:: The records ::

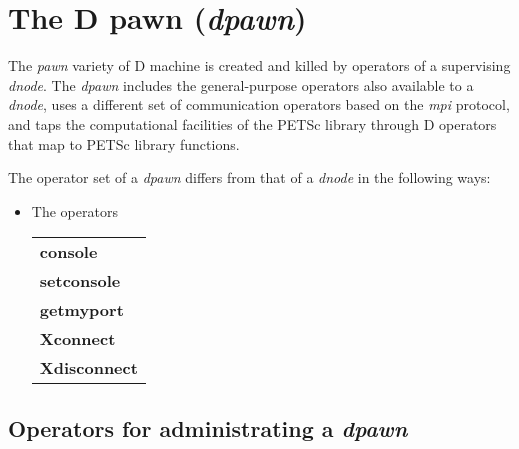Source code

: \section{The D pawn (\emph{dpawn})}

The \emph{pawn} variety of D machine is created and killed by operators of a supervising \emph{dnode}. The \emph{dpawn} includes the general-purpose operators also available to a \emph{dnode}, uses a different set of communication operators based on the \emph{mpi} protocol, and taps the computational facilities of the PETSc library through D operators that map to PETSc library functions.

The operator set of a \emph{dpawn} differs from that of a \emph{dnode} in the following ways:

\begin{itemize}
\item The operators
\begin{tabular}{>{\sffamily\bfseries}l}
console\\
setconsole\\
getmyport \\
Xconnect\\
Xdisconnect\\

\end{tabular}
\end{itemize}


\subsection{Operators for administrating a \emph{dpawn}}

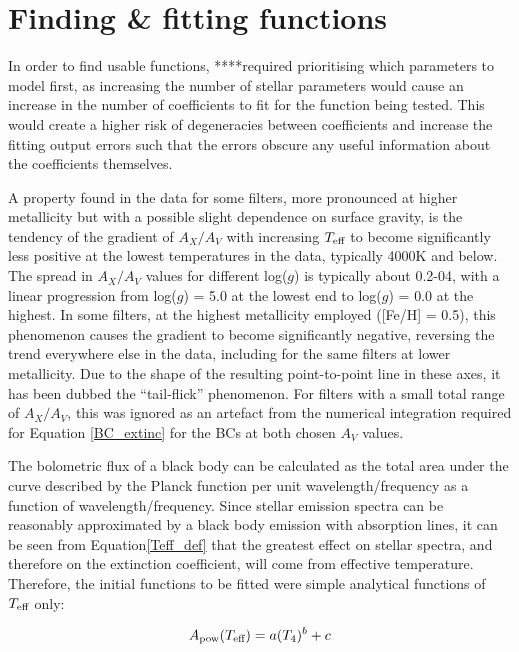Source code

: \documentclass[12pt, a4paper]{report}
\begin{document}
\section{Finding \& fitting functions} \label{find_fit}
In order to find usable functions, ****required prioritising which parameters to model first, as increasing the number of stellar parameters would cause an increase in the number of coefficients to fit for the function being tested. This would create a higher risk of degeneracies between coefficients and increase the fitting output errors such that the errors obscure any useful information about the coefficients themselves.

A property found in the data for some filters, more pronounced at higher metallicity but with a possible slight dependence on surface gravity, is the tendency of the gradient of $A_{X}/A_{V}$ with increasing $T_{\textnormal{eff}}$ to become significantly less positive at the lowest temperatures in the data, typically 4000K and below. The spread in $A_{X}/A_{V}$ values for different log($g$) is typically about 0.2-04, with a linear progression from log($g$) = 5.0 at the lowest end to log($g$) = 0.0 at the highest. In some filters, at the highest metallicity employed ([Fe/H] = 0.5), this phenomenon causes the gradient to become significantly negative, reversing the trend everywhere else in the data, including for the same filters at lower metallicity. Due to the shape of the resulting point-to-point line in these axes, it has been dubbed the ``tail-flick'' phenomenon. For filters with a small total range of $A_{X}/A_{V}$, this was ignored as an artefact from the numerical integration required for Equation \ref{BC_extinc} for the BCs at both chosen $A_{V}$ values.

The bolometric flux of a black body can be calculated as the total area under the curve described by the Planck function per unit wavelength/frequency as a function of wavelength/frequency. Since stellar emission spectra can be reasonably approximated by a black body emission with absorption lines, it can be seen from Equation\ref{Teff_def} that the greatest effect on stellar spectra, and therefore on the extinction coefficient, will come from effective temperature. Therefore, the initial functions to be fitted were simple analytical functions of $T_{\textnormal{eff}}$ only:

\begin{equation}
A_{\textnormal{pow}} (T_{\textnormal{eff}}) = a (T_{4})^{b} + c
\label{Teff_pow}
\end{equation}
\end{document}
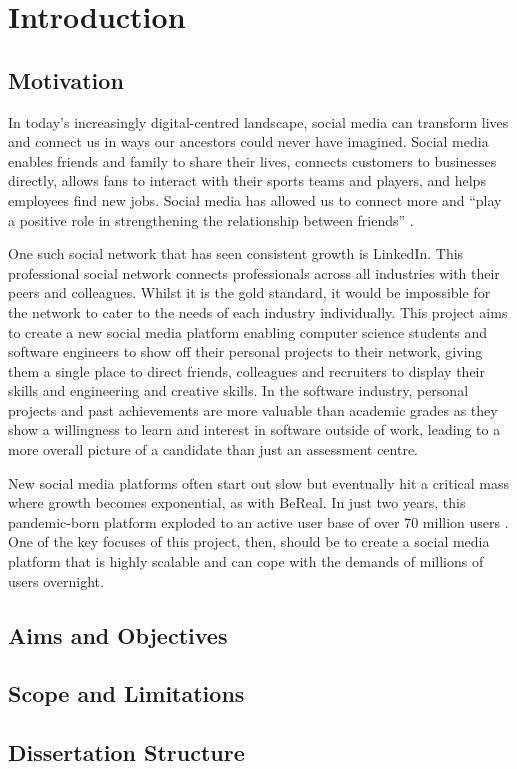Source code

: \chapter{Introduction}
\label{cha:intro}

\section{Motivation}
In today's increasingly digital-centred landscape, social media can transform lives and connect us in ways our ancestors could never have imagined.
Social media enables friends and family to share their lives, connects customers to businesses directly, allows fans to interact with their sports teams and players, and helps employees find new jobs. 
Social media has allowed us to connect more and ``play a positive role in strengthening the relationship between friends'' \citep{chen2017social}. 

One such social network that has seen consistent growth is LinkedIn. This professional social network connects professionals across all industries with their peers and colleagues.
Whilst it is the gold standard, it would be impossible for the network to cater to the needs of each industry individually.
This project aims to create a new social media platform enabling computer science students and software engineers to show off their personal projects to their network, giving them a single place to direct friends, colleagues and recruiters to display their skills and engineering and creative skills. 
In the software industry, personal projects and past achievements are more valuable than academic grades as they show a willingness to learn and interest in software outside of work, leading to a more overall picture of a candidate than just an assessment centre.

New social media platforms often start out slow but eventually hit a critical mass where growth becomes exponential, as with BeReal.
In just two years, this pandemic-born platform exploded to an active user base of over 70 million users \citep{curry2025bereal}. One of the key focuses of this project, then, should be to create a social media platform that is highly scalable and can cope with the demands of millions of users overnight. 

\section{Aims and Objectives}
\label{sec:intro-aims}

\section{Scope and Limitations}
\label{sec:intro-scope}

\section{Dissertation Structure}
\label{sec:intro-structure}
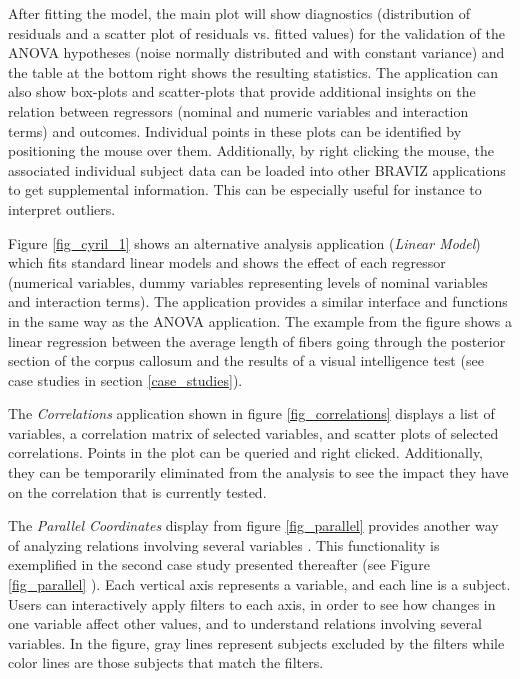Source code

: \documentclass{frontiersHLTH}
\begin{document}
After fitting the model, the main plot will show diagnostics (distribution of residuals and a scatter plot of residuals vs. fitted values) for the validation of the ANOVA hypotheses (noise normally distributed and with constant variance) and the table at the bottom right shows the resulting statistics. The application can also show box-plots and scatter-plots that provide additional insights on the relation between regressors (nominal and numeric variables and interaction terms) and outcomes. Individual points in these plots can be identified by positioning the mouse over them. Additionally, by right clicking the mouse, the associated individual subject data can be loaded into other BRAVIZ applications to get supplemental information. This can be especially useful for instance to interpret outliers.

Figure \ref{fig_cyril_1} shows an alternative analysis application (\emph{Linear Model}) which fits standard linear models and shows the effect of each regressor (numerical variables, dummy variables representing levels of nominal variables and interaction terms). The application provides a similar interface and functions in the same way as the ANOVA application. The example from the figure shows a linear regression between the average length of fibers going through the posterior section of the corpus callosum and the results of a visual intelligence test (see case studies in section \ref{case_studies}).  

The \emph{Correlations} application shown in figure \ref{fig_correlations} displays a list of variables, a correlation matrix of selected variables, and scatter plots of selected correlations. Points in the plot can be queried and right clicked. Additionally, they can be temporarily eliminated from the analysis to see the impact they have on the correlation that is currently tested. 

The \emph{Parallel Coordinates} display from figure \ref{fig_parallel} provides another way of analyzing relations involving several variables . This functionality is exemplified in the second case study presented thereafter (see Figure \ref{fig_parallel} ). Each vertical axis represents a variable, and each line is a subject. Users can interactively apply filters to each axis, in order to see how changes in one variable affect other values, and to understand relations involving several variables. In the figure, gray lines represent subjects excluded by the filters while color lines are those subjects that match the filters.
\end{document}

:::

**What this task involves:** Give back exactly, and solely, the section of the data above bounded by the line containing "PETSc library functions." and the line containing "In order to find", both bounding lines included and pictures omitted.

**Result:**
The \emph{pawn} variety of D machine is created and killed by operators of a supervising \emph{dnode}. The \emph{dpawn} includes the general-purpose operators also available to a \emph{dnode}, uses a different set of communication operators based on the \emph{mpi} protocol, and taps the computational facilities of the PETSc library through D operators that map to PETSc library functions.

The operator set of a \emph{dpawn} differs from that of a \emph{dnode} in the following ways:

\begin{itemize}
\item The operators
\begin{tabular}{>{\sffamily\bfseries}l}
console\\
setconsole\\
getmyport \\
Xconnect\\
Xdisconnect\\

\end{tabular}
\end{itemize}


\subsection{Operators for administrating a \emph{dpawn}}

Source code

: \documentclass[12pt, a4paper]{report}
\begin{document}
\section{Finding \& fitting functions} \label{find_fit}
In order to find usable functions, ****required prioritising which parameters to model first, as increasing the number of stellar parameters would cause an increase in the number of coefficients to fit for the function being tested. This would create a higher risk of degeneracies between coefficients and increase the fitting output errors such that the errors obscure any useful information about the coefficients themselves.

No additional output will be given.